Summerfield, Douglas T., Kirsten E. Coffman, Bryan J. Taylor, Amine N. Issa, and Bruce D. Johnson. Exhaled nitric oxide changes during acclimatization to high altitude: a descriptive study. High Alt Med Biol. 19:215–220, 2018. Aims: This study describes differences in the partial pressures of exhaled nitric oxide (PeNO) between subjects fully acclimatized (ACC) to 5300 m and those who have just arrived to high altitude. Methods: PeNO was determined in eight subjects newly exposed and nonacclimatized (non-ACC) to high altitude and compared with that in nine subjects who had ACC to high altitude for 1 month.
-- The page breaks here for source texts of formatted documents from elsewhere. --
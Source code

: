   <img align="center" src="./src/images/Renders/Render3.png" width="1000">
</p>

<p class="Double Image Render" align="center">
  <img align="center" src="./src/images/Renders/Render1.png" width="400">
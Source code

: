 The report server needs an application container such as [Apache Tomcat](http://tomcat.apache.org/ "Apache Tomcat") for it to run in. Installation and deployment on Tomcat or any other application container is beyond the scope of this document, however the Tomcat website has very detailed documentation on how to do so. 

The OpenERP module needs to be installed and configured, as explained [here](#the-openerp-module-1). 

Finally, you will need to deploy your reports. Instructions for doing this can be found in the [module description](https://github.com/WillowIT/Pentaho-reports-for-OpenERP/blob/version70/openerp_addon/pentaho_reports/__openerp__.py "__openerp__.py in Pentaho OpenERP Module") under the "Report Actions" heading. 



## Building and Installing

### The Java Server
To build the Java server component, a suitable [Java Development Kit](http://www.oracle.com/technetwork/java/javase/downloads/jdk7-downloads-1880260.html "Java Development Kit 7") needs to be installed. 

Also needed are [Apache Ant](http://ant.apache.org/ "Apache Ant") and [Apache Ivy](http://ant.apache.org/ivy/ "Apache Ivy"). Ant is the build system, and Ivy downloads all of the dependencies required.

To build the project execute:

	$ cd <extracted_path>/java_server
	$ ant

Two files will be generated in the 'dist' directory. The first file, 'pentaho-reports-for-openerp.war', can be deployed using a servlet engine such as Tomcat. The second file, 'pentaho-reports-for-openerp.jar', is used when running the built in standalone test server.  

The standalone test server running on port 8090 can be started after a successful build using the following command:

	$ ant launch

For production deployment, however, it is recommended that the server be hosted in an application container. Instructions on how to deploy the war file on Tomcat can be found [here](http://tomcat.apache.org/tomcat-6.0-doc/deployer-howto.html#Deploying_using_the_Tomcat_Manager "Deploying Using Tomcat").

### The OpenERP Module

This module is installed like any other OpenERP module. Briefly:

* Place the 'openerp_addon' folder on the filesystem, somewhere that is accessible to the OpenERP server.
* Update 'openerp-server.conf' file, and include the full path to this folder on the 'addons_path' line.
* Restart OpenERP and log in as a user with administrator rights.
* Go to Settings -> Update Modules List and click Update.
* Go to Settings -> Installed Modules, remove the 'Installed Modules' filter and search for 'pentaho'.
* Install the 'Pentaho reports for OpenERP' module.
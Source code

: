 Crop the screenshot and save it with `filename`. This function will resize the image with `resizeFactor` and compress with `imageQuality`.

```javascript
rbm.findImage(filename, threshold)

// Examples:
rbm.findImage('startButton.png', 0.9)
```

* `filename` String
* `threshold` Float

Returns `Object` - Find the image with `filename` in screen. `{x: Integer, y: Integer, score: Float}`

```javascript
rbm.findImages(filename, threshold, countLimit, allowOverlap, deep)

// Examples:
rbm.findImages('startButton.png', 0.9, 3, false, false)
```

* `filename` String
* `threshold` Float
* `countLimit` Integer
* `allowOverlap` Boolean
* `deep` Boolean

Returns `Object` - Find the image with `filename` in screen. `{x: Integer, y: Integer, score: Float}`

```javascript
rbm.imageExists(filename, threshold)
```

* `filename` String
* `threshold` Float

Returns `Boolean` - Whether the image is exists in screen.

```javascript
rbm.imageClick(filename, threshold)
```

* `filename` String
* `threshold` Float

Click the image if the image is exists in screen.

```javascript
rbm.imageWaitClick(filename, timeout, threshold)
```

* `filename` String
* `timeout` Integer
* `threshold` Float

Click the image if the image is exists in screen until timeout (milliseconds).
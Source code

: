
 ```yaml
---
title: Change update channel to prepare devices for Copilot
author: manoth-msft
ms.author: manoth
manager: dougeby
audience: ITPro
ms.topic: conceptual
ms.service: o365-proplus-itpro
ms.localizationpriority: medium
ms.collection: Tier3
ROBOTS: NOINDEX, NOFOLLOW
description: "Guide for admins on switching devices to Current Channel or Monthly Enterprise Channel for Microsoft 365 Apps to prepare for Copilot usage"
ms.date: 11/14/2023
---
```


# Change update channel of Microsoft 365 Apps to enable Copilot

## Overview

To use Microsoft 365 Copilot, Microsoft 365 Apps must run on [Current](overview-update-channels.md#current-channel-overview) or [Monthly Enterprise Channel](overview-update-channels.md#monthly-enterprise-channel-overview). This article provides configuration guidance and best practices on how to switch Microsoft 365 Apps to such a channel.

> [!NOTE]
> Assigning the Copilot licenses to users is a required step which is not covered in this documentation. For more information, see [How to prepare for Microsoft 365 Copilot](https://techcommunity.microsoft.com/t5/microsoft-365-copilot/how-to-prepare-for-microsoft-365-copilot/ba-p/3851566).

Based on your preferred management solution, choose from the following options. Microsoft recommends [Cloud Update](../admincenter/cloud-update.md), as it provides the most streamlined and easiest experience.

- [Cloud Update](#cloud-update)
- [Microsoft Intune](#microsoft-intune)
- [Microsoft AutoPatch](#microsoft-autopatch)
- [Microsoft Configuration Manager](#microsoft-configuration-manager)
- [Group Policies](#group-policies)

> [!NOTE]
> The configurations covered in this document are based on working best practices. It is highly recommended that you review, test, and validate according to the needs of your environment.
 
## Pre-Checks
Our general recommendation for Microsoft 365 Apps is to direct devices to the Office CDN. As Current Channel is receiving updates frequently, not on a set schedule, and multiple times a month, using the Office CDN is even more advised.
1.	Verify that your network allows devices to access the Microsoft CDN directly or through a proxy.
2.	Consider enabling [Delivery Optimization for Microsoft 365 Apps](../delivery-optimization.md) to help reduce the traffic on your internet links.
In addition, systolic pulmonary artery pressure (sPAP) and arterial oxygen saturation (SaO 2 ) were measured in all participants. These measurements were repeated in the non-ACC group 5 and 9 days later. Results: PeNO levels on day 1 were significantly higher in the non-ACC versus ACC cohort (8.7 ± 3.5 vs. 3.9 ± 2.2 nmHg, p = 0.004). As the non-ACC group remained at altitude, PeNO levels fell and were not different when compared with those of the ACC group by day 9 (5.9 ± 2.4 vs. 3.9 ± 2.2 nmHg, p = 0.095). Higher sPAP was correlated with lower PeNO levels in all participants ( R = −0.50, p = 0.043). PeNO levels were not correlated with SaO 2 . Conclusions: As individuals acclimatized to high altitude, PeNO levels decreased. Even after acclimatization, PeNO levels continued to play a role in pulmonary vascular tone.